LegalMatch
- Website type: Legal Services
- Founded: November 1999; 26 years ago
- Headquarters: Reno, Nevada, {{{location_country}}}
- Founders: Anna Ostrovsky Dmitry Shubov
- Key people: Dmitry Shubov (CEO) Kurt Jerdon (CFO) Ken LaMance (Secretary/Board of Directors) Yevgeniy Korablev (Board of Directors) Mary Therese Cabatingan (Board of Directors)
- Industry: Internet

= LegalMatch =

American online legal services company

LegalMatch is a private company headquartered in Reno, Nevada in the United States. It operates an online legal matching service where people submit a legal case and get responses including ratings and quotes from lawyers interested in their case. The service is free to use for those posting a case, while lawyers contract with LegalMatch to gain access to the leads generated. In addition to its headquarters, LegalMatch has offices in Las Vegas, Nevada and Austin, Texas.

==History==
The company was founded in 1999 by Anna Ostrovsky and Dmitri Shubov.

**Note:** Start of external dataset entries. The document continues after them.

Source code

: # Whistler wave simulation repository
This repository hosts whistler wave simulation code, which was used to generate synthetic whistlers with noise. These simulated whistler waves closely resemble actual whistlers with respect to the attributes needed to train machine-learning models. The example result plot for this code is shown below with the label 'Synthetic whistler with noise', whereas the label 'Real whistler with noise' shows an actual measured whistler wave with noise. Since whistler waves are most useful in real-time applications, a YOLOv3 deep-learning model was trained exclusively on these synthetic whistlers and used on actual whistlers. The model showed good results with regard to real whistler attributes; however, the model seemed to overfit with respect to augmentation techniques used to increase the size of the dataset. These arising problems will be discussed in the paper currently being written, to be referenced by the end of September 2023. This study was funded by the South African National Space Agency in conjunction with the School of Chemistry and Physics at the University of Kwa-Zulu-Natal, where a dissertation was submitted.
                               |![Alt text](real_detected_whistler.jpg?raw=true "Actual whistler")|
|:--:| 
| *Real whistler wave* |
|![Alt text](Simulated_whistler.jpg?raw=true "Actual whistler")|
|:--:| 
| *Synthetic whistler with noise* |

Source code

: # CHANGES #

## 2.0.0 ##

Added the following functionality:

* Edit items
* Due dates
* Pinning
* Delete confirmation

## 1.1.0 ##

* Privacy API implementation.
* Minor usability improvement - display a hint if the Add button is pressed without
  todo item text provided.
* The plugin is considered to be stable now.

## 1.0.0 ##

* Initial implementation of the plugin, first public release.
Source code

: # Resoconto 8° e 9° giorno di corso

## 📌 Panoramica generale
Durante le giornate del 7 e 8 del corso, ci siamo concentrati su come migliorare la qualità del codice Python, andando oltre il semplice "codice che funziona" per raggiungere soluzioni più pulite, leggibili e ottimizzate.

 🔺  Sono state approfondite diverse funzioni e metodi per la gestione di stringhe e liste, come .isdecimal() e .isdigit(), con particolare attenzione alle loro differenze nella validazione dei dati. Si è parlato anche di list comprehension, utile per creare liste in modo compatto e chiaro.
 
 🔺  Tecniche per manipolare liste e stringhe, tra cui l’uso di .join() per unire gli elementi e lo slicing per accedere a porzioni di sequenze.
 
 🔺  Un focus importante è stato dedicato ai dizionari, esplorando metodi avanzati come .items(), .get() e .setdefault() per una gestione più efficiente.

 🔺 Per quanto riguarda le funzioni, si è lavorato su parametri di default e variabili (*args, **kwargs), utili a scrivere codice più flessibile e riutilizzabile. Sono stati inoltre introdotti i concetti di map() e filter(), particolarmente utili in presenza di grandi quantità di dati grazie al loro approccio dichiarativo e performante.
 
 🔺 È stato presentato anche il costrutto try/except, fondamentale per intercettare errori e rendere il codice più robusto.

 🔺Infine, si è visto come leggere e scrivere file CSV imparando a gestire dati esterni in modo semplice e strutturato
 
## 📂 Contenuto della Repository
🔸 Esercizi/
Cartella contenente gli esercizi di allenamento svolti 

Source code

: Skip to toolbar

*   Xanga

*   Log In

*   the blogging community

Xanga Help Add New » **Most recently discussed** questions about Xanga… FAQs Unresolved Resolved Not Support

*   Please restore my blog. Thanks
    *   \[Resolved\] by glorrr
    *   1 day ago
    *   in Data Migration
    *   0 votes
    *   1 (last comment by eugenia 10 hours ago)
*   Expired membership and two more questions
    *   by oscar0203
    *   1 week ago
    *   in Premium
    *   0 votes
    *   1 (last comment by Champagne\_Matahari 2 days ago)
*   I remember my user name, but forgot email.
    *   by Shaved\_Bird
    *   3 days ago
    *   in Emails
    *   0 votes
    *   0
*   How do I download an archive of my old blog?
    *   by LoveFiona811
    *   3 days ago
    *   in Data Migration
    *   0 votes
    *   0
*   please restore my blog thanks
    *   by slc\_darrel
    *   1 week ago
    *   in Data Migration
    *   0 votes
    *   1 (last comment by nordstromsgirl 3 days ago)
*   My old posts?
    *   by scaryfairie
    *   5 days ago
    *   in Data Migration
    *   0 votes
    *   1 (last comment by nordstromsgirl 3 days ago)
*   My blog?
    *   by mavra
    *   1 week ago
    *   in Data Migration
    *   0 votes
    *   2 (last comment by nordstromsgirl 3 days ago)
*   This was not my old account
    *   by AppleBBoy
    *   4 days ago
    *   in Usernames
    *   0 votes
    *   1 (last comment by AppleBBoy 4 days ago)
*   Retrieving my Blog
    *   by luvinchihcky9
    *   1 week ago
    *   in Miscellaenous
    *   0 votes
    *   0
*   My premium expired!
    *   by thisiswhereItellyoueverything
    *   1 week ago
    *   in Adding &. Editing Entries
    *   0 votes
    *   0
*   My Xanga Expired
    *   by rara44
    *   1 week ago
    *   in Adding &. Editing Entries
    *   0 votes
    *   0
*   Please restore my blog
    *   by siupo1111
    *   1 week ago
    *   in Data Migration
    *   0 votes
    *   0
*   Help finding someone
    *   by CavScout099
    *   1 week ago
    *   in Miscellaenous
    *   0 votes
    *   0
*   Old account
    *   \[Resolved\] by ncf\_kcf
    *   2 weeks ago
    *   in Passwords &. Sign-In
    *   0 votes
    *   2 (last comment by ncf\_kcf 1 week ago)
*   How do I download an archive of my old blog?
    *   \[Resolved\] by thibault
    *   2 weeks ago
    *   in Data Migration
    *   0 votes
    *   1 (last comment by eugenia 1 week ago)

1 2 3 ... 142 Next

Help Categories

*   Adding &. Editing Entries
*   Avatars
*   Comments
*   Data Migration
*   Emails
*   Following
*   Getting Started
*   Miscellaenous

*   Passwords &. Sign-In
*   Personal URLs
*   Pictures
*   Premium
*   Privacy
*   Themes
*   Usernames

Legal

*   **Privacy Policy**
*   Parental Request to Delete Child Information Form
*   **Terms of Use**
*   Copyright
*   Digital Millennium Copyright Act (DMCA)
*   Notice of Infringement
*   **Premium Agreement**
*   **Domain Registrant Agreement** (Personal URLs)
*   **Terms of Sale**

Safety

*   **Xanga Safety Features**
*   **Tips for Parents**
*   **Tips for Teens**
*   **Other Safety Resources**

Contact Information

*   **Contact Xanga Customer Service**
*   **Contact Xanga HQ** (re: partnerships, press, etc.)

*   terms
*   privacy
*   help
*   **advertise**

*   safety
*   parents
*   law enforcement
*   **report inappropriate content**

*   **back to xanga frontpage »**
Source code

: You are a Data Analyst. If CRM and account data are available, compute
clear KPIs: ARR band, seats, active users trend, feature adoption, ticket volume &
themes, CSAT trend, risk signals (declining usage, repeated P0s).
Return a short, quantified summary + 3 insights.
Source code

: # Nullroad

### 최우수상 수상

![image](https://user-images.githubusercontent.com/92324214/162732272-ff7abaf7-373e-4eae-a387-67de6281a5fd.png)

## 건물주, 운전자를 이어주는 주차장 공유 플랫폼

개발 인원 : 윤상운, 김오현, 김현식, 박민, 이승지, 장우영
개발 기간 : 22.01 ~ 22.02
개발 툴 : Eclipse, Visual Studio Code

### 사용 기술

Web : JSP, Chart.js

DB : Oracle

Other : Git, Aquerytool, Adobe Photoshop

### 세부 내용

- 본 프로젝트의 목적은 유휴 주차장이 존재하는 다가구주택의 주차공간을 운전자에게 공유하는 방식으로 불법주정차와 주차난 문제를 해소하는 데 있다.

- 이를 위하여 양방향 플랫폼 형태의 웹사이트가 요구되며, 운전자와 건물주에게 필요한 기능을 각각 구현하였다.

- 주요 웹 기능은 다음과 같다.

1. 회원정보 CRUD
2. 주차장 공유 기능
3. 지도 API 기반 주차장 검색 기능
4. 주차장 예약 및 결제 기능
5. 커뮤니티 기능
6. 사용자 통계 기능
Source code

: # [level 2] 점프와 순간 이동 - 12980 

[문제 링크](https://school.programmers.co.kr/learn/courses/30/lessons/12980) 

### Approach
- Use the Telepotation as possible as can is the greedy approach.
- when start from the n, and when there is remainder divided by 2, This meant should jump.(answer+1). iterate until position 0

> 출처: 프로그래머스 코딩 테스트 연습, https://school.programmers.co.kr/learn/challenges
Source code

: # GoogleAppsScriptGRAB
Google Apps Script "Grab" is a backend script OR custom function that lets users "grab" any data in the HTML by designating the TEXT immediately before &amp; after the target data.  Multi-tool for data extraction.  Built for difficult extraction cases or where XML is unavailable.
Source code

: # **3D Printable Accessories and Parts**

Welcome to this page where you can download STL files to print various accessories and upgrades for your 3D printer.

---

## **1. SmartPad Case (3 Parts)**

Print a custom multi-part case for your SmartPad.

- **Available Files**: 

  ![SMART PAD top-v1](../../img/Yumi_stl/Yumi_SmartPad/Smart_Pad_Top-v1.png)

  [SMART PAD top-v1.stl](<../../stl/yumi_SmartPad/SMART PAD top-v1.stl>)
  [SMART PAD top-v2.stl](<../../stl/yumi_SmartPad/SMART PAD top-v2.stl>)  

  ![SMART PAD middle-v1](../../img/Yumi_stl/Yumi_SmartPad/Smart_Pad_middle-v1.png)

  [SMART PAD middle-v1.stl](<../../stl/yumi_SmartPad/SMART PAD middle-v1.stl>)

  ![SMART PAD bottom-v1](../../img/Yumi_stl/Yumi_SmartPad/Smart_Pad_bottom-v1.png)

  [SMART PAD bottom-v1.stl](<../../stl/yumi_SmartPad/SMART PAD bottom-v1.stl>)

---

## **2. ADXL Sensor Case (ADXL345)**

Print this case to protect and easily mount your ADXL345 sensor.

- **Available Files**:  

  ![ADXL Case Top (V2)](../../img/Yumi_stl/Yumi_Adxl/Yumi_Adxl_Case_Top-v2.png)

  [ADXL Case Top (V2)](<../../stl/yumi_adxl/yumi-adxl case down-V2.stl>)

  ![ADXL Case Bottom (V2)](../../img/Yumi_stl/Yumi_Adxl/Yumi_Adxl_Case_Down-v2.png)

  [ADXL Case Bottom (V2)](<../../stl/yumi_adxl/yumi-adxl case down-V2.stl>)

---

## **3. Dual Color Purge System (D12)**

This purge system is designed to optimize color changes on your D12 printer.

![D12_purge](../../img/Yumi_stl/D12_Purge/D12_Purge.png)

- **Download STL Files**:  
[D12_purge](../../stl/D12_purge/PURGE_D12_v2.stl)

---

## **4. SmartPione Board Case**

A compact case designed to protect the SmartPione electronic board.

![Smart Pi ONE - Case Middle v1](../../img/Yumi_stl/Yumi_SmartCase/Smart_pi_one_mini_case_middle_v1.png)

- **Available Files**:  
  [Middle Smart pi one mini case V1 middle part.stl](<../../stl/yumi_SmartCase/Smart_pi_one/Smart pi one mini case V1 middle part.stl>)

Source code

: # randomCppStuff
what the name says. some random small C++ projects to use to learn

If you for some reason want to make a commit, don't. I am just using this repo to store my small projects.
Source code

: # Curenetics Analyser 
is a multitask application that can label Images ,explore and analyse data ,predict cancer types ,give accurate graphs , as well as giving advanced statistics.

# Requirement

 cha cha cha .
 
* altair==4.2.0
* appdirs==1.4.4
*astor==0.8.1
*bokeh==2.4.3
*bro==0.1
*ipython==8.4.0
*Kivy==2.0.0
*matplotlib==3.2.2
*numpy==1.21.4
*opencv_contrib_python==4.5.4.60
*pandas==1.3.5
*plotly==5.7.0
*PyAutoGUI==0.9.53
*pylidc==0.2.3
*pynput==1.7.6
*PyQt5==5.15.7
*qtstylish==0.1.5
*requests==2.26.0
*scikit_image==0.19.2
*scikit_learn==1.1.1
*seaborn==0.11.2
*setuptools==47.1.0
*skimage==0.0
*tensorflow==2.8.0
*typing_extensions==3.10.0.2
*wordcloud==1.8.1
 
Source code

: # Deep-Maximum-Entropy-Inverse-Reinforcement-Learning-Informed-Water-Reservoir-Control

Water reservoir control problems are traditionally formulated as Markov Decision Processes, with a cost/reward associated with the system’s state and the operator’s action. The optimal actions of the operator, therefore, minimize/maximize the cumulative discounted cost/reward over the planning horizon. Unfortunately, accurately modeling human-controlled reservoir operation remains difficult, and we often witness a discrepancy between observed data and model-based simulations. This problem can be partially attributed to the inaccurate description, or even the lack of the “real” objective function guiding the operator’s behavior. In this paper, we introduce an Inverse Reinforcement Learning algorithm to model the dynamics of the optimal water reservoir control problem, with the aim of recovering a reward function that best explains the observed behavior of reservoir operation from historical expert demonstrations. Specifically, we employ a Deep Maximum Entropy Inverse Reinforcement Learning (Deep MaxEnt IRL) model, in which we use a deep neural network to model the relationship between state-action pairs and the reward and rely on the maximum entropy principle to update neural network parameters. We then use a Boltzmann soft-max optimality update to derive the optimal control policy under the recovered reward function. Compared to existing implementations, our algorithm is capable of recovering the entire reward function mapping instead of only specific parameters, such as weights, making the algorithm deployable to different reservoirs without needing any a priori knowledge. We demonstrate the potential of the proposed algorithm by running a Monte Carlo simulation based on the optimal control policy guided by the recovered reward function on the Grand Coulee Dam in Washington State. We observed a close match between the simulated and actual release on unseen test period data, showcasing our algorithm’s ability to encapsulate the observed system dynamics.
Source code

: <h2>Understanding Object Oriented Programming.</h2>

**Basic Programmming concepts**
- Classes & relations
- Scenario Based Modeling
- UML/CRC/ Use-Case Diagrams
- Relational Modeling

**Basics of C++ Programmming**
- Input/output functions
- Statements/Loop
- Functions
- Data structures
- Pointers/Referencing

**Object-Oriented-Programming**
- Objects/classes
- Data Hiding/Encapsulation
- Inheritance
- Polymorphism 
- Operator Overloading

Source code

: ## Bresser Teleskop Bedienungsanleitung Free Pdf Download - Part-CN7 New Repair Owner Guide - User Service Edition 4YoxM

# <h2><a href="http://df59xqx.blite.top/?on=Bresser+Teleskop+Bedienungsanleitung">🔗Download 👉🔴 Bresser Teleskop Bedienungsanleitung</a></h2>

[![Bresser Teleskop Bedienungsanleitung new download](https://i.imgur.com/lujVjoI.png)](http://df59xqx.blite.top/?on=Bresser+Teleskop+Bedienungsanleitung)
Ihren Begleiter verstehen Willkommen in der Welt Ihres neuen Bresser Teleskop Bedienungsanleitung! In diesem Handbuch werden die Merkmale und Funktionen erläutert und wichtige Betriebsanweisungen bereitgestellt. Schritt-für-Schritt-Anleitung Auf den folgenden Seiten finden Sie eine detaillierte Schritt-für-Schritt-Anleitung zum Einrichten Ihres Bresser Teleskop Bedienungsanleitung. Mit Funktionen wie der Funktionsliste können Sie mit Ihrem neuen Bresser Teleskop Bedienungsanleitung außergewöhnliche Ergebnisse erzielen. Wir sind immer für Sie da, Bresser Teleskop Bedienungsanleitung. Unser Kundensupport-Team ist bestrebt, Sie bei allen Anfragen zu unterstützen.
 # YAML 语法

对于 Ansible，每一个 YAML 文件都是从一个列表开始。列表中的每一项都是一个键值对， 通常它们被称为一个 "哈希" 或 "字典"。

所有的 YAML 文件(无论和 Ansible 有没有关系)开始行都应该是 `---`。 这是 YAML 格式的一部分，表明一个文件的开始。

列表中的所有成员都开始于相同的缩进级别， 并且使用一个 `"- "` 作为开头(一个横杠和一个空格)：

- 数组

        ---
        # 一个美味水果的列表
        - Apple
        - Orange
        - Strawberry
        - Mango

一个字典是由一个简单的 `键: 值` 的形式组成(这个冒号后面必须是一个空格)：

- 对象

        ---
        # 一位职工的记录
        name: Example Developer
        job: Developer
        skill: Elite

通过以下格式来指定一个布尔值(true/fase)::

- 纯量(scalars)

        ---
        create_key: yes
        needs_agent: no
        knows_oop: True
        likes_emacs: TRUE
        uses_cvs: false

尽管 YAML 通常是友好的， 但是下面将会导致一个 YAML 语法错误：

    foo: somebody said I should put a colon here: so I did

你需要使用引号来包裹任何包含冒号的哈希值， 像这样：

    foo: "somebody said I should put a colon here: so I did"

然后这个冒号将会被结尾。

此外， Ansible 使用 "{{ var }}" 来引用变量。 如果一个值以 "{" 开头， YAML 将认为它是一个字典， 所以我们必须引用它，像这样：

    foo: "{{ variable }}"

LegalMatch started its online service in 2000 in San Francisco, California. The service grew quickly, with website traffic increasing 300% in the first year after launch. In 2013, LegalMatch expanded its operations to include a facility in Reno, Nevada.

==Services==
Applicants are asked to complete a form describing their legal case on the LegalMatch website. LegalMatch then provides that information to attorneys that have both paid for registration with LegalMatch and match the specialization needed. The number of attorneys in each practice area within a specific geography are capped. After hiring an attorney, the client can write a review that will be posted to the lawyer's profile. In addition to providing free legal matching services to clients, LegalMatch provides informational content via an Online Law Library and Law Blog.

==Ethics rules==
A California appeals court determined that any attorney lead provider "directing a potential client to an attorney," including LegalMatch, was a lawyer referral service for the purposes of ethics rules for lawyers. LegalMatch California, a LegalMatch subsidiary, became officially certified as a California State Bar Certified Referral Service in September 2020 and is listed on the State Bar of California's website as an accredited lawyer referral service in all 58 California counties.